This paper responds to media imaginaries of tech work by addressing ethnographically how the platform workforce is trained in automated environments and how they learn to cooperate with and trick the algorithmic management of the work experience.

Paper long abstract:

Automated technologies are making the 'workplace' more complex, and thus the processes that constitute it are harder to define. Platform workers are exemplary of this, their (dis)embedded labour experience (Wood, et al, 2019) shifts key work processes to new realms such as Social Media and algorithmic management, which have become new categories through which to understand 'work' and how it is imagined, conceived and experienced in everyday life. Much has been written about how platformization of work contributes to maintaining and enhancing asymmetries and inequalities (Rosenblat, 2018) however less has been said about how these are in tension with digital learning processes and digital commons building (Fuster, 2014) on media platforms.

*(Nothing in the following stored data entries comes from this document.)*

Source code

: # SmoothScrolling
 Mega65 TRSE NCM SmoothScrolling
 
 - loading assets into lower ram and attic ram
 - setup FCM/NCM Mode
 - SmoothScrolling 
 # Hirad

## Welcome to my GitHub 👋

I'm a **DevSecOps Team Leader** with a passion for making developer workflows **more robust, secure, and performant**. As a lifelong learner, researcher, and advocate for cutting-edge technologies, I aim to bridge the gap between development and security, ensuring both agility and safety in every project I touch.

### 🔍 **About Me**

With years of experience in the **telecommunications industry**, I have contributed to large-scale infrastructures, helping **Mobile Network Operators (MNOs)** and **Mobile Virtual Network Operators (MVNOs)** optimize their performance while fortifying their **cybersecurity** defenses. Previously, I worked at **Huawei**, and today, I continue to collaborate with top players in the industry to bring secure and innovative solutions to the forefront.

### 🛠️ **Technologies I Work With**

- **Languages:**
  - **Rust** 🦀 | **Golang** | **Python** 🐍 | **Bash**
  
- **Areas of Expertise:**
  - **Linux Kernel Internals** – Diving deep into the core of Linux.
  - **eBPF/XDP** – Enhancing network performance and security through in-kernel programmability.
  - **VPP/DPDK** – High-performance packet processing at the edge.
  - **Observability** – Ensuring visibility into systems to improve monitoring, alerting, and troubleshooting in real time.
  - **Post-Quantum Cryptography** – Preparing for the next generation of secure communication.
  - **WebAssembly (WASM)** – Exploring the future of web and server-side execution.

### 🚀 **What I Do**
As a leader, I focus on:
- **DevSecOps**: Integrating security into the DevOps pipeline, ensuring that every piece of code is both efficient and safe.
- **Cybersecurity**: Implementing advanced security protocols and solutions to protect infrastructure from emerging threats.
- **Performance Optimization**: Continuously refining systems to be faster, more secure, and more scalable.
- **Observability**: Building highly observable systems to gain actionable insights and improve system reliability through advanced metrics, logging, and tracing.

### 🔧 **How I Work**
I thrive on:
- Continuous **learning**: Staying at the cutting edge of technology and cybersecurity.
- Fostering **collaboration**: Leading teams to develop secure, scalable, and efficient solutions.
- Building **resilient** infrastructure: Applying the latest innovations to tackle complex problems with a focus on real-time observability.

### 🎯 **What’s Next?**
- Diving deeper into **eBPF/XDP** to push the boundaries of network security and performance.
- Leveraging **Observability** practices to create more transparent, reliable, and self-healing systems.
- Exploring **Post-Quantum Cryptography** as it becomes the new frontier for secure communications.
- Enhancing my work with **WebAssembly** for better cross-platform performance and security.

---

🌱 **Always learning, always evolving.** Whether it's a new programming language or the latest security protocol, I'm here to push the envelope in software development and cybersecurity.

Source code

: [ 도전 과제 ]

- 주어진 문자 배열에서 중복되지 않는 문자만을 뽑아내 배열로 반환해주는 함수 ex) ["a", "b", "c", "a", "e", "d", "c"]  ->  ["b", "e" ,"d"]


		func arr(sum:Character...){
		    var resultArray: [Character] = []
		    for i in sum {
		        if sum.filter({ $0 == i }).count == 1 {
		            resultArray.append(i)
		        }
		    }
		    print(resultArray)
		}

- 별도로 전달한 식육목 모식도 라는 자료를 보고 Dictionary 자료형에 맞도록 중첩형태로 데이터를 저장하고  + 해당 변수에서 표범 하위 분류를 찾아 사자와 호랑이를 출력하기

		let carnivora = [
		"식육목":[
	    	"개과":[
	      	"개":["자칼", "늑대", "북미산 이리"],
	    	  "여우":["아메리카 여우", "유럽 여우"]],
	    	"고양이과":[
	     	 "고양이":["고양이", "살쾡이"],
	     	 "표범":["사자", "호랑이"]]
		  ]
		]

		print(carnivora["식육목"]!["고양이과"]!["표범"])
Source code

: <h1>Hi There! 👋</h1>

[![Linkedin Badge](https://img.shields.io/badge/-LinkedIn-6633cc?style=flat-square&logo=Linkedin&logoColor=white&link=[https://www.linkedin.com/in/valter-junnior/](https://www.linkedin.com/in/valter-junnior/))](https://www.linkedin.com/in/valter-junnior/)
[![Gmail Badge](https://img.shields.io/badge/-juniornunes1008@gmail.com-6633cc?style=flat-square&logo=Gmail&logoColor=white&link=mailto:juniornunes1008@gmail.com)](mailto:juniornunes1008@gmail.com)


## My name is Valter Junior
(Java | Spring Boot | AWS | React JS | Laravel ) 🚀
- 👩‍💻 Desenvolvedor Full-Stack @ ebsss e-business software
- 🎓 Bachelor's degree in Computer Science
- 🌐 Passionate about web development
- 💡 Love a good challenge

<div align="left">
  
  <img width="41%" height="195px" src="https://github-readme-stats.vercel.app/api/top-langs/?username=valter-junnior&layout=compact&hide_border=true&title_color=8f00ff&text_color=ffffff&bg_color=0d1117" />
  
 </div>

This paper contributes to the understanding of the platform work experience by analysing the process of training and learning, formal and informal, that allow platform workers to navigate opaque platform policies and logics (Chan, 2019) and to develop digital skills to potentially challenging everyday algorithmic management. In doing so we ethnographically surface the ties between workers' social media activities, expectations of social and economic progress and managers/ last-mile workers relation. We situate shared media imaginaries of technological work at the centre of this constellation.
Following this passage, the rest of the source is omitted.